British military monuments in India under English domination were an extraordinary theme, which grew by every year. The guiding factor was hostilities in relationships amongst Indians and Britons, as time passed. For example, things were not the same in the phase of 20th century, as it was in the early 18th century. Quite naturally Englishmen needed to safeguard themselves by fortifications. To accomplish such factors, bastions, fortress started coming up. Post-death military monuments were also an overriding factor during British rule in India.
As the
British East India Company`s military forces increased in size and as more wars ensued, monuments devoted to the military far outnumbered all others.
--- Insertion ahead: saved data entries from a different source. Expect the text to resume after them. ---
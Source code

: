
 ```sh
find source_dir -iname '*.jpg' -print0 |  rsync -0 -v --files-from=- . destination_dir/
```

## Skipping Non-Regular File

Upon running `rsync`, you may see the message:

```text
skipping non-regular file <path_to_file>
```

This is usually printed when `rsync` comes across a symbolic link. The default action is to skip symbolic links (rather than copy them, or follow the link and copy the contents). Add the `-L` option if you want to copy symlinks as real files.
Frequently executed in memory of a particular slain officer, it was common for them to be funded by fellow officers. The visual theme of grief predominated and rarely did they possess a visual sense of India.

During the 1810s, John Flaxman`s monument at St. Mary`s Church, Madras, dedicated to General Sir Barry Close (1756-1813), uniquely includes the auxiliary use of a cast of Indian mourners. Later this theme would appear again in J.G. Lough`s monument of Sir William Hay MacNaghten (1793-1841) located at
St. Pauls Cathedral, Calcutta.
A second theme regarding the British military monuments in India during this period addressed the factor of group death. In St. John`s Church, Calcutta, a monument is dedicated to the memory of Captain Charles Lionel Showers and his two lieutenants who died in 1814 while leading a charge of the Bengal Infantry during the
Nepal War of 1814-16. In another work, Robert William Siever executed a relief to four captains, a lieutenant and a physician who had died of fever in the course of the
First Burma War of 1824-26. It is located in St. John`s Church, Madras.
During the 1820s, John Bacon, Jr. created one of the first monuments using the weeping sepoy for his officer, rather than the lone weeping women. In this instance, the tribute is to Lieutenant Peter Lawtie whose monument resides at St. John`s, Calcutta. A second example is associated with John Hinchchlift`s monument to Lieutenant-Colonial Charles Barton Burr (d. 1821) of the Bombay Native Infantry, located in St. Thomas`s Cathedral, Bombay.

British military monuments in India bear even some more significant examples, when in 1834, addressing the theme of service to India, Francis Chantrey`s equestrian monument of Sir Thomas Munro (1761-1827), Governor of Madras was erected. The monument exudes the sense of Munro`s military and civilian authority. Placed on a fifteen-foot high pedestal, the sculpture symbolically elevated Munro above the people he served.